Write the data below out again, unchanged.

## The data
====
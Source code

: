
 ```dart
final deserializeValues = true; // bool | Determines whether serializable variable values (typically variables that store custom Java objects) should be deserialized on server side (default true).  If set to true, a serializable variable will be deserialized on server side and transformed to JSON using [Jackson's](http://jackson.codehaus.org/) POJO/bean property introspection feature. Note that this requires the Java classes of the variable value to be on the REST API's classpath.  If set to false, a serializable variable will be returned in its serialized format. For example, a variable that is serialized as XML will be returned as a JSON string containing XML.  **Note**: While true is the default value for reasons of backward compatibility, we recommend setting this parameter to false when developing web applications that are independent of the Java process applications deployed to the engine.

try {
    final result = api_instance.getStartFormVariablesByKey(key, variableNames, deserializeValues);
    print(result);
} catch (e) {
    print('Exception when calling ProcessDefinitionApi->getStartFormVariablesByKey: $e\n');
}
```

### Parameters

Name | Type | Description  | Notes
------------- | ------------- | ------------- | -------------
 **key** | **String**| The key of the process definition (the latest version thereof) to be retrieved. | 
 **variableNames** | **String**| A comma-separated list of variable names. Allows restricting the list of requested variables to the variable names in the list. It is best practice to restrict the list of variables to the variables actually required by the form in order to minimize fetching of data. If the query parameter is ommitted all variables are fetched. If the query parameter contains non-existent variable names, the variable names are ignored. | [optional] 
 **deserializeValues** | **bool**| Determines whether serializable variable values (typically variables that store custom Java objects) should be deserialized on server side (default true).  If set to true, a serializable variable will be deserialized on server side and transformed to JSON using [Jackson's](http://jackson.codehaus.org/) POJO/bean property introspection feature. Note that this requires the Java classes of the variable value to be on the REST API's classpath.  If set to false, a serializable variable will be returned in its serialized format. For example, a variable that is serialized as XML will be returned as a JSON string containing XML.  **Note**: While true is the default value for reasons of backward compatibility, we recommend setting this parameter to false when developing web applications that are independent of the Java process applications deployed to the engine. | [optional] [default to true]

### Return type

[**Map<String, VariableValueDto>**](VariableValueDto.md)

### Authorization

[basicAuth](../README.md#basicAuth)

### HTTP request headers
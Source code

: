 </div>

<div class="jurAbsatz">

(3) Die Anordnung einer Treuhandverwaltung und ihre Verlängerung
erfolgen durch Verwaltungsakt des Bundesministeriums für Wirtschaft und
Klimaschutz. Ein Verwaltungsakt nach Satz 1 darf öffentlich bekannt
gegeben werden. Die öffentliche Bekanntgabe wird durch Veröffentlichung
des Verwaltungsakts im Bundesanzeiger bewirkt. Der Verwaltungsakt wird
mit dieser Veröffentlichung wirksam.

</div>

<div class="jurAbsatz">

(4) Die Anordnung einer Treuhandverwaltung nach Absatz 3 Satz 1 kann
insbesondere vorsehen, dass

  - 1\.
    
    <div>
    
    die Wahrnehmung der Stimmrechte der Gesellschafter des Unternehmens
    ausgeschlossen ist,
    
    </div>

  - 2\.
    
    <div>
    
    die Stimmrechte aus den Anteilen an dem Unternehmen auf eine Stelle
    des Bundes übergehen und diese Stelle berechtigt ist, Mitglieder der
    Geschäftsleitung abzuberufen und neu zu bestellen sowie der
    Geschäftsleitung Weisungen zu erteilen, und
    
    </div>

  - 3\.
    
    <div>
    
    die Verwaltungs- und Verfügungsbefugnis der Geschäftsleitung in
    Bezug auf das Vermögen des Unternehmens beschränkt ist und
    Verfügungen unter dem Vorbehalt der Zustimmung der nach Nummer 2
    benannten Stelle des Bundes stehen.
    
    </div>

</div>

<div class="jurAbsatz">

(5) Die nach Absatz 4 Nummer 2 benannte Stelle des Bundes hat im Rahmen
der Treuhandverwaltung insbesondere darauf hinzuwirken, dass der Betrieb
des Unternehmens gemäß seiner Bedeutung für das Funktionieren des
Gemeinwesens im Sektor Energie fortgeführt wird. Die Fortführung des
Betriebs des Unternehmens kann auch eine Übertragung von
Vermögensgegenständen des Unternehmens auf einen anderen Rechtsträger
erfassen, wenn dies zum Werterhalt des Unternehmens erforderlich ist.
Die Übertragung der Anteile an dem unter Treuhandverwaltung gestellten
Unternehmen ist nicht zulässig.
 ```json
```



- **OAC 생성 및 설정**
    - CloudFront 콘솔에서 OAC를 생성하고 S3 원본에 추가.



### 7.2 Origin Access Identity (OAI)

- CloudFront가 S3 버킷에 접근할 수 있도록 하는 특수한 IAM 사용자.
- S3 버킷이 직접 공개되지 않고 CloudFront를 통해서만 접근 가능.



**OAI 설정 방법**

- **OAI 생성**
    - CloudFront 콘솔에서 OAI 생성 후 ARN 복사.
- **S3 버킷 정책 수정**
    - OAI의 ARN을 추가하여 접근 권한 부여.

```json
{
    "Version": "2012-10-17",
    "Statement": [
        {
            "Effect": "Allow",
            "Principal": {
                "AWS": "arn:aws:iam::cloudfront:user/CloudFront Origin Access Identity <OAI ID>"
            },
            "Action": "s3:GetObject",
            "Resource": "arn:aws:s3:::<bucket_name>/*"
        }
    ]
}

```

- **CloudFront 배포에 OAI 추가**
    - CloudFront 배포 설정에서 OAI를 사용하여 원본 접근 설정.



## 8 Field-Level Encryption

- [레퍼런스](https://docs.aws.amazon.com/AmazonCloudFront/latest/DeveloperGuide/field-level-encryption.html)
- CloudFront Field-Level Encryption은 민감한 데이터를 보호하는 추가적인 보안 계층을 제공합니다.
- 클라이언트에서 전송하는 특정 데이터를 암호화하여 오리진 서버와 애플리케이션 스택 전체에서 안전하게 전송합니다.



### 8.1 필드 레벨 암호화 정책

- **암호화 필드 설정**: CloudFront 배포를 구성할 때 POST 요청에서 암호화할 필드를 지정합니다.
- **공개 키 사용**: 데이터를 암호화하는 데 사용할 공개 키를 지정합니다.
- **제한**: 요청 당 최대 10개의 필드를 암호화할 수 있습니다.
====
## Answer box
Source code

:
 ```dart
final deserializeValues = true; // bool | Determines whether serializable variable values (typically variables that store custom Java objects) should be deserialized on server side (default true).  If set to true, a serializable variable will be deserialized on server side and transformed to JSON using [Jackson's](http://jackson.codehaus.org/) POJO/bean property introspection feature. Note that this requires the Java classes of the variable value to be on the REST API's classpath.  If set to false, a serializable variable will be returned in its serialized format. For example, a variable that is serialized as XML will be returned as a JSON string containing XML.  **Note**: While true is the default value for reasons of backward compatibility, we recommend setting this parameter to false when developing web applications that are independent of the Java process applications deployed to the engine.

try {
    final result = api_instance.getStartFormVariablesByKey(key, variableNames, deserializeValues);
    print(result);
} catch (e) {
    print('Exception when calling ProcessDefinitionApi->getStartFormVariablesByKey: $e\n');
}
```

### Parameters

Name | Type | Description  | Notes
------------- | ------------- | ------------- | -------------
 **key** | **String**| The key of the process definition (the latest version thereof) to be retrieved. | 
 **variableNames** | **String**| A comma-separated list of variable names. Allows restricting the list of requested variables to the variable names in the list. It is best practice to restrict the list of variables to the variables actually required by the form in order to minimize fetching of data. If the query parameter is ommitted all variables are fetched. If the query parameter contains non-existent variable names, the variable names are ignored. | [optional] 
 **deserializeValues** | **bool**| Determines whether serializable variable values (typically variables that store custom Java objects) should be deserialized on server side (default true).  If set to true, a serializable variable will be deserialized on server side and transformed to JSON using [Jackson's](http://jackson.codehaus.org/) POJO/bean property introspection feature. Note that this requires the Java classes of the variable value to be on the REST API's classpath.  If set to false, a serializable variable will be returned in its serialized format. For example, a variable that is serialized as XML will be returned as a JSON string containing XML.  **Note**: While true is the default value for reasons of backward compatibility, we recommend setting this parameter to false when developing web applications that are independent of the Java process applications deployed to the engine. | [optional] [default to true]

### Return type

[**Map<String, VariableValueDto>**](VariableValueDto.md)

### Authorization

[basicAuth](../README.md#basicAuth)

### HTTP request headers
Source code

: </div>

<div class="jurAbsatz">

(3) Die Anordnung einer Treuhandverwaltung und ihre Verlängerung
erfolgen durch Verwaltungsakt des Bundesministeriums für Wirtschaft und
Klimaschutz. Ein Verwaltungsakt nach Satz 1 darf öffentlich bekannt
gegeben werden. Die öffentliche Bekanntgabe wird durch Veröffentlichung
des Verwaltungsakts im Bundesanzeiger bewirkt. Der Verwaltungsakt wird
mit dieser Veröffentlichung wirksam.

</div>

<div class="jurAbsatz">

(4) Die Anordnung einer Treuhandverwaltung nach Absatz 3 Satz 1 kann
insbesondere vorsehen, dass

  - 1\.
    
    <div>
    
    die Wahrnehmung der Stimmrechte der Gesellschafter des Unternehmens
    ausgeschlossen ist,
    
    </div>

  - 2\.
    
    <div>
    
    die Stimmrechte aus den Anteilen an dem Unternehmen auf eine Stelle
    des Bundes übergehen und diese Stelle berechtigt ist, Mitglieder der
    Geschäftsleitung abzuberufen und neu zu bestellen sowie der
    Geschäftsleitung Weisungen zu erteilen, und
    
    </div>

  - 3\.
    
    <div>
    
    die Verwaltungs- und Verfügungsbefugnis der Geschäftsleitung in
    Bezug auf das Vermögen des Unternehmens beschränkt ist und
    Verfügungen unter dem Vorbehalt der Zustimmung der nach Nummer 2
    benannten Stelle des Bundes stehen.
    
    </div>

</div>

<div class="jurAbsatz">

(5) Die nach Absatz 4 Nummer 2 benannte Stelle des Bundes hat im Rahmen
der Treuhandverwaltung insbesondere darauf hinzuwirken, dass der Betrieb
des Unternehmens gemäß seiner Bedeutung für das Funktionieren des
Gemeinwesens im Sektor Energie fortgeführt wird. Die Fortführung des
Betriebs des Unternehmens kann auch eine Übertragung von
Vermögensgegenständen des Unternehmens auf einen anderen Rechtsträger
erfassen, wenn dies zum Werterhalt des Unternehmens erforderlich ist.
Die Übertragung der Anteile an dem unter Treuhandverwaltung gestellten
Unternehmen ist nicht zulässig.
 ```json
```



- **OAC 생성 및 설정**
    - CloudFront 콘솔에서 OAC를 생성하고 S3 원본에 추가.



### 7.2 Origin Access Identity (OAI)

- CloudFront가 S3 버킷에 접근할 수 있도록 하는 특수한 IAM 사용자.
- S3 버킷이 직접 공개되지 않고 CloudFront를 통해서만 접근 가능.



**OAI 설정 방법**

- **OAI 생성**
    - CloudFront 콘솔에서 OAI 생성 후 ARN 복사.
- **S3 버킷 정책 수정**
    - OAI의 ARN을 추가하여 접근 권한 부여.

```json
{
    "Version": "2012-10-17",
    "Statement": [
        {
            "Effect": "Allow",
            "Principal": {
                "AWS": "arn:aws:iam::cloudfront:user/CloudFront Origin Access Identity <OAI ID>"
            },
            "Action": "s3:GetObject",
            "Resource": "arn:aws:s3:::<bucket_name>/*"
        }
    ]
}

```

- **CloudFront 배포에 OAI 추가**
    - CloudFront 배포 설정에서 OAI를 사용하여 원본 접근 설정.



## 8 Field-Level Encryption

- [레퍼런스](https://docs.aws.amazon.com/AmazonCloudFront/latest/DeveloperGuide/field-level-encryption.html)
- CloudFront Field-Level Encryption은 민감한 데이터를 보호하는 추가적인 보안 계층을 제공합니다.
- 클라이언트에서 전송하는 특정 데이터를 암호화하여 오리진 서버와 애플리케이션 스택 전체에서 안전하게 전송합니다.



### 8.1 필드 레벨 암호화 정책

- **암호화 필드 설정**: CloudFront 배포를 구성할 때 POST 요청에서 암호화할 필드를 지정합니다.
- **공개 키 사용**: 데이터를 암호화하는 데 사용할 공개 키를 지정합니다.
- **제한**: 요청 당 최대 10개의 필드를 암호화할 수 있습니다.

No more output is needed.